The Revolutionary Communist Group – for an anti-imperialist movement in Britain

POA: a history of repression

FRFI 214 April / May 2010

The Everlasting Staircase: A history of the Prison Officers’ Association 1939-2009, David Evans with Sheila Cohen, Pluto Press in association with the Prison Officers Association, 2009, £20

‘The fact that the police was originally recruited in large numbers from among Social Democratic workers is absolutely meaningless. Consciousness is determined by environment even in this instance. The worker who becomes a policeman in the service of the capitalist state is a bourgeois cop, not a worker.’ Leon Trotsky What Next? Vital Questions for the German Proletariat, 1932

In August 2007 the Prison Officers’ Association (POA) staged a one-day national strike in defiance of laws outlawing industrial action by prison officers.

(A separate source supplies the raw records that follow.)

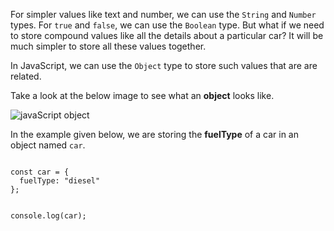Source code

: For simpler values like text and number,
we can use the `String` and `Number` types.
For `true` and `false`,
we can use the `Boolean` type.
But what if we need to store compound values
like all the details about a particular car?
It will be much simpler to store
all these values together.

In JavaScript, we can use
the `Object` type to store such values
that are are related.

Take a look at the below image to see
what an **object** looks like.

![javaScript object](https://ucarecdn.com/1b37cf46-3a65-4c02-b89b-f389135ba74a/jsbestpractices.png)

In the example given below,
we are storing the **fuelType** of a car
in an object named `car`.

<codeblock language="javascript" type="lesson">
<code>
const car = {
  fuelType: "diesel"
};

console.log(car);
</code>
</codeblock>
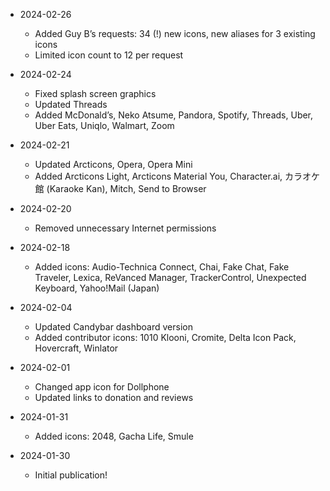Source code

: - 2024-02-26
  - Added Guy B’s requests: 34 (!) new icons, new aliases for 3 existing icons
  - Limited icon count to 12 per request

- 2024-02-24
  - Fixed splash screen graphics
  - Updated Threads
  - Added McDonald’s, Neko Atsume, Pandora, Spotify, Threads, Uber, Uber Eats, Uniqlo, Walmart, Zoom

- 2024-02-21
  - Updated Arcticons, Opera, Opera Mini
  - Added Arcticons Light, Arcticons Material You, Character.ai, カラオケ館 (Karaoke Kan), Mitch, Send to Browser

- 2024-02-20
  - Removed unnecessary Internet permissions

- 2024-02-18
  - Added icons: Audio-Technica Connect, Chai, Fake Chat, Fake Traveler, Lexica, ReVanced Manager, TrackerControl, Unexpected Keyboard, Yahoo!Mail (Japan)

- 2024-02-04
  - Updated Candybar dashboard version
  - Added contributor icons: 1010 Klooni, Cromite, Delta Icon Pack, Hovercraft, Winlator

- 2024-02-01
  - Changed app icon for Dollphone
  - Updated links to donation and reviews

- 2024-01-31
  - Added icons: 2048, Gacha Life, Smule

- 2024-01-30
  - Initial publication!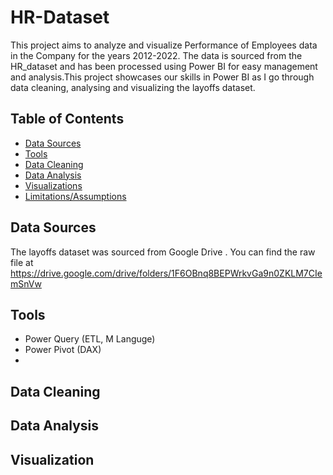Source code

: # HR-Dataset
This project aims to analyze and visualize Performance of Employees data in the Company for the years 2012-2022. The data is sourced from the HR_dataset and has been processed using Power BI for easy management and analysis.This project showcases our skills in Power BI as I go through data cleaning, analysing and visualizing the layoffs dataset.
## Table of Contents

- [Data Sources](#data-sources)
- [Tools](#tools)
- [Data Cleaning](#data-cleaning)
- [Data Analysis](#data-analysis)
- [Visualizations](#visualizations)
- [Limitations/Assumptions](#limitationsassumptions)
  
## Data Sources
The layoffs dataset was sourced from Google Drive . You can find the raw file at https://drive.google.com/drive/folders/1F6OBnq8BEPWrkvGa9n0ZKLM7CIemSnVw

## Tools
- Power  Query (ETL, M Languge)
- Power Pivot (DAX)
- 

## Data Cleaning



## Data Analysis 




## Visualization 


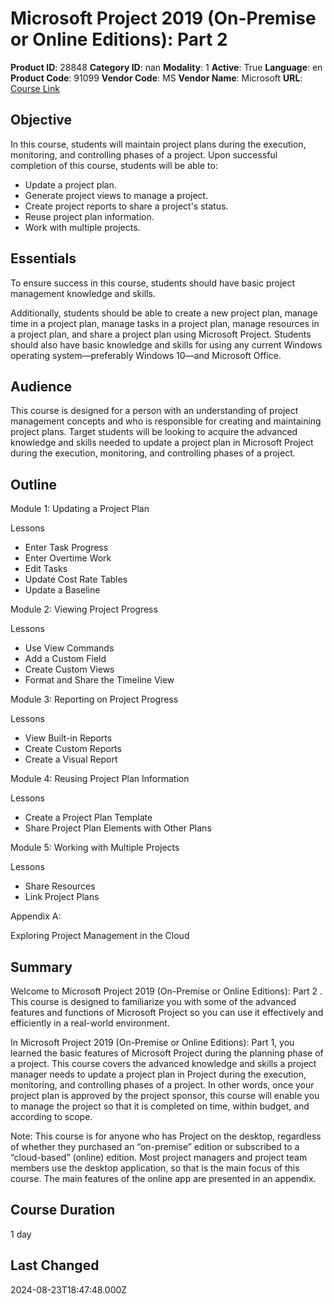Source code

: # Microsoft Project 2019 (On-Premise or Online Editions): Part 2

**Product ID**: 28848
**Category ID**: nan
**Modality**: 1
**Active**: True
**Language**: en
**Product Code**: 91099
**Vendor Code**: MS
**Vendor Name**: Microsoft
**URL**: [Course Link](https://www.fastlaneus.com/course/microsoft-91099)

## Objective
In this course, students will maintain project plans during the execution, monitoring, and controlling phases of a project. Upon successful completion of this course, students will be able to:

 

- Update a project plan.
- Generate project views to manage a project.
- Create project reports to share a project's status.
- Reuse project plan information.
- Work with multiple projects.

## Essentials
To ensure success in this course, students should have basic project management knowledge and skills. 

Additionally, students should be able to create a new project plan, manage time in a project plan, manage tasks in a project plan, manage resources in a project plan, and share a project plan using Microsoft Project. Students should also have basic knowledge and skills for using any current Windows operating system—preferably Windows 10—and Microsoft Office.

## Audience
This course is designed for a person with an understanding of project management concepts and who is responsible for creating and maintaining project plans. Target students will be looking to acquire the advanced knowledge and skills needed to update a project plan in Microsoft Project during the execution, monitoring, and controlling phases of a project.

## Outline
Module 1: Updating a Project Plan

 
Lessons

 
- Enter Task Progress
- Enter Overtime Work
- Edit Tasks
- Update Cost Rate Tables
- Update a Baseline

Module 2: Viewing Project Progress

 
 Lessons

 
- Use View Commands
- Add a Custom Field
- Create Custom Views
- Format and Share the Timeline View

Module 3: Reporting on Project Progress

 
Lessons

 
- View Built-in Reports
- Create Custom Reports
- Create a Visual Report

Module 4: Reusing Project Plan Information

 
Lessons

 
- Create a Project Plan Template
- Share Project Plan Elements with Other Plans

Module 5: Working with Multiple Projects

 
Lessons

 
- Share Resources
- Link Project Plans

Appendix A: 

 Exploring Project Management in the Cloud

## Summary
Welcome to Microsoft Project 2019 (On-Premise or Online Editions): Part 2 . This course is designed to familiarize you with some of the advanced features and functions of Microsoft Project so you can use it effectively and efficiently in a real-world environment. 

In Microsoft Project 2019 (On-Premise or Online Editions): Part 1, you learned the basic features of Microsoft Project during the planning phase of a project. This course covers the advanced knowledge and skills a project manager needs to update a project plan in Project during the execution, monitoring, and controlling phases of a project. In other words, once your project plan is approved by the project sponsor, this course will enable you to manage the project so that it is completed on time, within budget, and according to scope. 

Note: This course is for anyone who has Project on the desktop, regardless of whether they purchased an “on-premise” edition or subscribed to a “cloud-based” (online) edition. Most project managers and project team members use the desktop application, so that is the main focus of this course. The main features of the online app are presented in an appendix.

## Course Duration
1 day

## Last Changed
2024-08-23T18:47:48.000Z
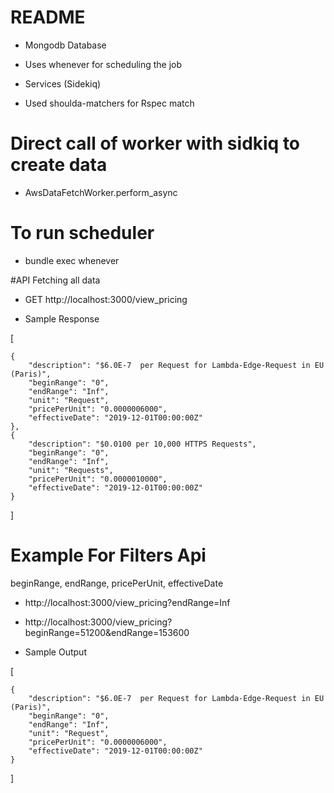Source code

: # README

* Mongodb Database

* Uses whenever for scheduling the job

* Services (Sidekiq)

* Used shoulda-matchers for Rspec match


# Direct call of worker with sidkiq to create data

* AwsDataFetchWorker.perform_async


# To run scheduler

* bundle exec whenever

#API
Fetching all  data
*  GET http://localhost:3000/view_pricing
- Sample Response

[

    {
        "description": "$6.0E-7  per Request for Lambda-Edge-Request in EU (Paris)",
        "beginRange": "0",
        "endRange": "Inf",
        "unit": "Request",
        "pricePerUnit": "0.0000006000",
        "effectiveDate": "2019-12-01T00:00:00Z"
    },
    {
        "description": "$0.0100 per 10,000 HTTPS Requests",
        "beginRange": "0",
        "endRange": "Inf",
        "unit": "Requests",
        "pricePerUnit": "0.0000010000",
        "effectiveDate": "2019-12-01T00:00:00Z"
    }
    
]

# Example For  Filters Api

beginRange,
endRange,
pricePerUnit,
effectiveDate

* http://localhost:3000/view_pricing?endRange=Inf
* http://localhost:3000/view_pricing?beginRange=51200&endRange=153600   

* Sample Output

[

    {
        "description": "$6.0E-7  per Request for Lambda-Edge-Request in EU (Paris)",
        "beginRange": "0",
        "endRange": "Inf",
        "unit": "Request",
        "pricePerUnit": "0.0000006000",
        "effectiveDate": "2019-12-01T00:00:00Z"
    }
    
]




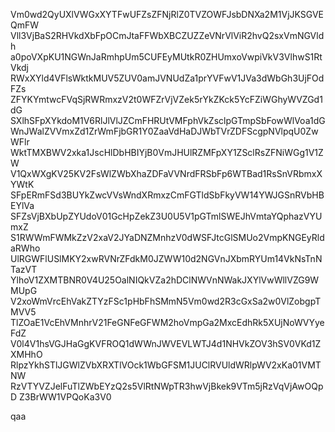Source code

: Vm0wd2QyUXlVWGxXYTFwUFZsZFNjRlZ0TVZOWFJsbDNXa2M1VjJKSGVEQmFW
Vll3VjBaS2RHVkdXbFpOCmJtaFFWbXBCZUZZeVNrVlViR2hvQ2sxVmNGVldh
a0poVXpKU1NGWnJaRmhpUm5CUFEyMUtkR0ZHUmxoVwpiVkV3VlhwS1RtVkdj
RWxXYld4VFlsWktkMUV5ZUV0amJVNUdZa1prYVFwV1JVa3dWbGh3UjFOdFZs
ZFYKYmtwcFVqSjRWRmxzV2t0WFZrVjVZek5rYkZKck5YcFZiWGhyWVZGd1dG
SXlhSFpXYkdoM1V6RlJlVlJZCmFHRUtVMFphVkZsclpGTmpSbFowWlVoa1dG
WnJWalZVVmxZd1ZrWmFjbGR1Y0ZaaVdHaDJWbTVrZDFScgpNVlpqU0ZwWFlr
WktTMXBWV2xka1JscHlDbHBIYjB0VmJHUlRZMFpXY1ZSclRsZFNiWGg1V1ZW
V1QxWXgKV25KV2FsWlZWbXhaZDFaVVNrdFRSbFp6WTBad1RsSnVRbmxXYWtK
SFpERmFSd3BUYkZwcVVsWndXRmxzCmFGTldSbFkyVW14YWJGSnRVbHBEYlVa
SFZsVjBXbUpZYUdoV01GcHpZekZ3U0U5V1pGTmlSWEJhVmtaYQphazVYUmxZ
S1RWWmFWMkZzV2xaV2JYaDNZMnhzV0dWSFJtcGlSMUo2VmpKNGEyRldaRWho
UlRGWFlUSlMKY2xwRVNrZFdkM0JZWW10d2NGVnJXbmRYUm14VkNsTnNTazVT
YlhoV1ZXMTBNR0V4U25OalNIQkVZa2hDClNWVnNWakJXYlVwWllVZG9WMUpG
V2xoWmVrcEhVakZTYzFSc1pHbFhSMmN5Vm0wd2R3cGxSa2w0VlZobgpTMVV5
TlZOaE1VcEhVMnhrV21FeGNFeGFWM2hoVmpGa2MxcEdhRk5XUjNoWVYyeFdZ
V0l4V1hsVGJHaGgKVFROQ1dWWnJWVEVLWTJ4d1NHVkZOV3hSV0VKd1ZXMHhO
RlpzYkhSTlJGWlZVbXRXTlVOck1WbGFSM1JUClRVUldWRlpWV2xKa01VMTNW
RzVTYVZJelFuTlZWbEYzQ2s5VlRtNWpTR3hwVjBkek9VTm5jRzVqVjAwOQpD
Z3BrWW1VPQoKa3V0

qaa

This and subsequent wildcat actions were eagerly seized on by the selection of British left groups which had long been courting the POA and generally applauding the ‘struggles’ of ‘workers in uniform’, including the police. Foremost among the cheerleaders is the Socialist Party (SP) and in September 2009 POA General Secretary Brian Caton announced his defection to the SP from the Labour Party. Caton is now a prominent speaker for SP-backed electoral grouping the Trade Unionist and Socialist Coalition.

The Everlasting Staircase is written for the express purpose of positioning the POA in the leadership of ‘militant’ trade unionism in Britain in the face of mounting public sector cuts and privatisation. Its authors are Caton’s predecessor as General Secretary and an academic specialising in trade union history. It was commissioned by the POA itself and does not purport to be impartial.

FRFI has been among the few voices on the British left consistently to point out that it is nonsense to simply view police and prison officers as ‘workers in uniform’. Engels and Lenin* explained the creation of ‘special bodies of armed men’, such as police and prison officers, as an intrinsic part of the apparatus constructed alongside the division of society into antagonistic classes. Trotsky agreed, although many of his followers today do not, clinging instead to examples of armies and police that have gone over to the side of revolutionary movements. While it is true that in a revolutionary situation this would be both necessary and inevitable, Britain today is so far removed from such a situation as to render these examples entirely irrelevant.

‘A union which has given true leadership to the whole working class movement’

The Everlasting Staircase chronicles the POA’s development from 1865, when the Prisons Act officially defined the role of prison warder, through the years of pre-union staff associations and underground organisation to its official formation in 1939 and right up to the 2008 TUC conference, where Brian Caton spoke emotively in support of low-paid public sector workers and against anti-trade union laws, exhorting the supine TUC to strike against the government’s ‘unacceptable pay restraint on public sector pay’. The book ends quoting him:

‘The POA will continue its campaign and fight to get the whole of the Labour Movement to straighten their spines and stand up for new laws that take away the restrictions on strike and industrial action.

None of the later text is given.